◆ What is being asked ◆
Among the lines below, copy exactly those from the one with "together with processing" through the one with "feasible cycle time", counting both ends.
Stored data START
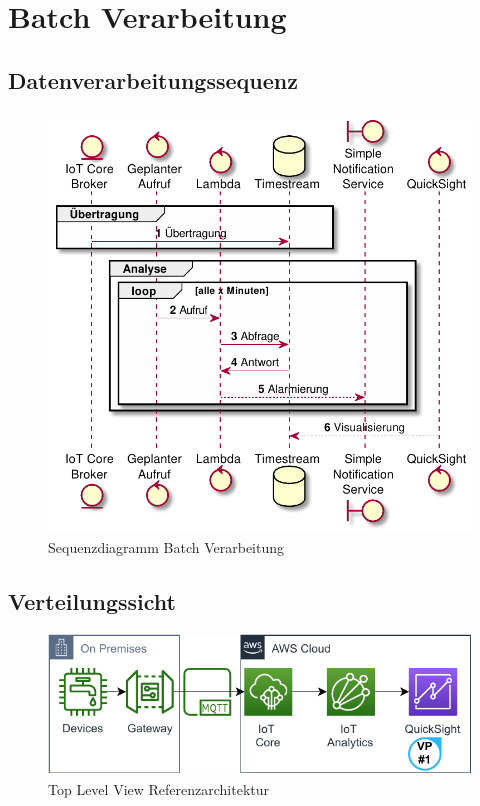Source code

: \section{Batch Verarbeitung}

\subsection{Datenverarbeitungssequenz}

\begin{figure}[H]
\centering
\includegraphics[width=\textwidth]{graphics/batch-ra.pdf}
\caption{Sequenzdiagramm Batch Verarbeitung}
\label{abb:SequenceBatchRA}
\end{figure}

\subsection{Verteilungssicht}
\begin{figure}[H]
\centering
\includegraphics[width=\textwidth]{graphics/DB-RA-Overview.pdf}
\caption{Top Level View Referenzarchitektur}
\label{abb:TopLevelDBRA}
\end{figure}

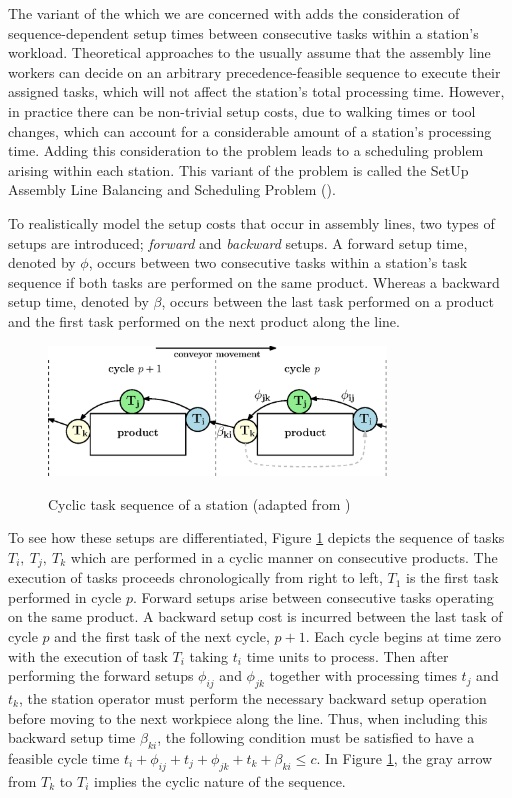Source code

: The variant of the \albp{} which we are concerned with adds the consideration
of sequence-dependent setup times between consecutive tasks
within a station's workload.
Theoretical approaches to the \albp{} usually assume that the assembly
line workers can decide on an arbitrary precedence-feasible sequence
to execute their assigned tasks, which will not affect the station's total
processing time.
However, in practice there can be non-trivial setup costs, due
to walking times or tool changes, which can account for a considerable amount
of a station's processing time.
Adding this consideration to the problem
leads to a scheduling problem arising within each station.
This variant of the problem is called the SetUp Assembly Line Balancing and
Scheduling Problem (\sua{}).

To realistically model the setup costs that occur
in assembly lines, two types of setups are introduced;
\emph{forward} and \emph{backward} setups.
A forward setup time, denoted by $\phi$, occurs between two consecutive
tasks within a station's task sequence if both tasks
are performed on the same product.
Whereas a backward setup time, denoted by $\beta$, occurs between the last task
performed on a product and the first task performed on
the next product along the line.

\begin{figure}[tpb]
	\centering
	\caption{Cyclic task sequence of a station (adapted from \cite{Scholl2013})}
	\vspace{2mm}
	\includegraphics[width=0.8\textwidth]{images/IntroForwBackSetupEx.eps}
	\label{fig:intro:forwBackDifference}
\end{figure}

To see how these setups are differentiated, 
Figure \ref{fig:intro:forwBackDifference} depicts the sequence of tasks 
$T_i,\:T_j,\:T_k$ which are performed in a cyclic manner on consecutive
products.
The execution of tasks proceeds chronologically from right to left,
\ie $T_1$ is the first task performed in cycle $p$.
Forward setups arise between consecutive tasks operating
on the same product.
A backward setup cost is incurred between the last
task of cycle $p$ and the first task of the next cycle, $p+1$.
Each cycle begins at time zero with the execution of task $T_i$
taking $t_i$ time units to process.
Then after performing the forward setups $\phi_{ij}$ and $\phi_{jk}$
together with processing times $t_j$ and $t_k$,
the station operator must perform the necessary backward
setup operation before moving to the next
workpiece along the line. 
Thus, when including this backward setup time $\beta_{ki}$,
the following condition must be satisfied to have a 
feasible cycle time
$t_i+\phi_{ij}+t_j+\phi_{jk}+t_k+\beta_{ki} \leq c$.
In Figure \ref{fig:intro:forwBackDifference}, the gray arrow  from $T_k$ to $T_i$ implies
the cyclic nature of the sequence.

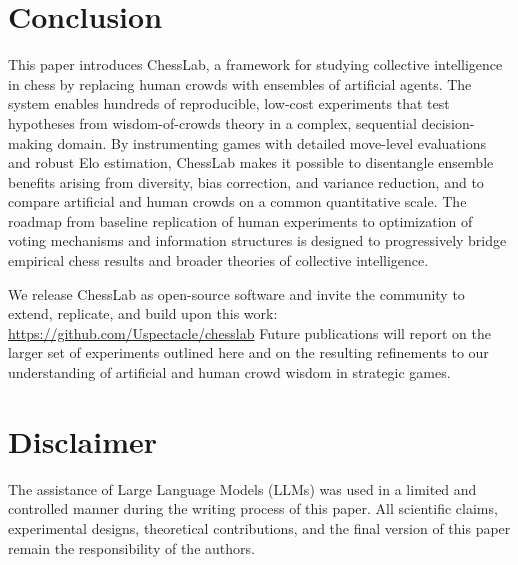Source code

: \documentclass[format=acmsmall, review=false]{acmart}
\begin{document}
\section{Conclusion}

This paper introduces ChessLab, a framework for studying collective intelligence in chess by replacing human crowds with ensembles of artificial agents.
The system enables hundreds of reproducible, low-cost experiments that test hypotheses from wisdom-of-crowds theory in a complex, sequential decision-making domain.
By instrumenting games with detailed move-level evaluations and robust Elo estimation, ChessLab makes it possible to disentangle ensemble benefits arising from diversity, bias correction, and variance reduction, and to compare artificial and human crowds on a common quantitative scale.
The roadmap from baseline replication of human experiments to optimization of voting mechanisms and information structures is designed to progressively bridge empirical chess results and broader theories of collective intelligence.

We release ChessLab as open-source software and invite the community to extend, replicate, and build upon this work: \url{https://github.com/Uspectacle/chesslab}
Future publications will report on the larger set of experiments outlined here and on the resulting refinements to our understanding of artificial and human crowd wisdom in strategic games.

\section*{Disclaimer}

The assistance of Large Language Models (LLMs) was used in a limited and controlled manner during the writing process of this paper.
All scientific claims, experimental designs, theoretical contributions, and the final version of this paper remain the responsibility of the authors.



\end{document}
Stored data END
◆ Worked solution ◆
together with processing times $t_j$ and $t_k$,
the station operator must perform the necessary backward
setup operation before moving to the next
workpiece along the line. 
Thus, when including this backward setup time $\beta_{ki}$,
the following condition must be satisfied to have a 
feasible cycle time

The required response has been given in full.